Data records>
☆ ☆ ☆
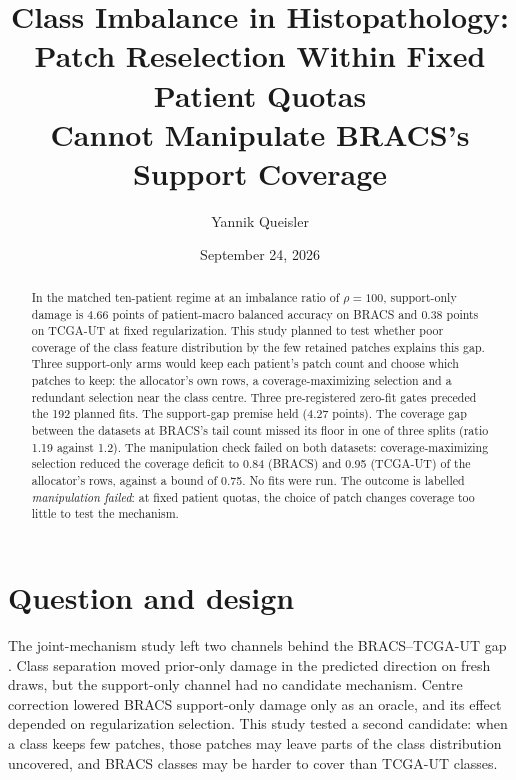 \documentclass[11pt]{article}
\title{Class Imbalance in Histopathology:\\Patch Reselection Within Fixed Patient Quotas\\Cannot Manipulate {BRACS}'s Support Coverage}
\author{Yannik Queisler}
\date{September 24, 2026}
\begin{document}
\raggedbottom
{}
\setlength{\emergencystretch}{2em}
\maketitle
\begin{abstract}
\noindent In the matched ten-patient regime at an imbalance ratio of $\rho=100$, support-only damage is 4.66 points of patient-macro balanced accuracy on BRACS and 0.38 points on TCGA-UT at fixed regularization. This study planned to test whether poor coverage of the class feature distribution by the few retained patches explains this gap. Three support-only arms would keep each patient's patch count and choose which patches to keep: the allocator's own rows, a coverage-maximizing selection and a redundant selection near the class centre. Three pre-registered zero-fit gates preceded the 192 planned fits. The support-gap premise held (4.27 points). The coverage gap between the datasets at BRACS's tail count missed its floor in one of three splits (ratio 1.19 against 1.2). The manipulation check failed on both datasets: coverage-maximizing selection reduced the coverage deficit to 0.84 (BRACS) and 0.95 (TCGA-UT) of the allocator's rows, against a bound of 0.75. No fits were run. The outcome is labelled \emph{manipulation failed}: at fixed patient quotas, the choice of patch changes coverage too little to test the mechanism.
\end{abstract}

\section{Question and design}
\label{sec:design}
The joint-mechanism study left two channels behind the BRACS--TCGA-UT gap \citep{queisler2026jointMechanism}. Class separation moved prior-only damage in the predicted direction on fresh draws, but the support-only channel had no candidate mechanism. Centre correction lowered BRACS support-only damage only as an oracle, and its effect depended on regularization selection. This study tested a second candidate: when a class keeps few patches, those patches may leave parts of the class distribution uncovered, and BRACS classes may be harder to cover than TCGA-UT classes.
\end{document}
☆ ☆ ☆
Task goal> Among the entries, how many lines hold the string "design"? Answer with a bare number.

Result of this exercise> 2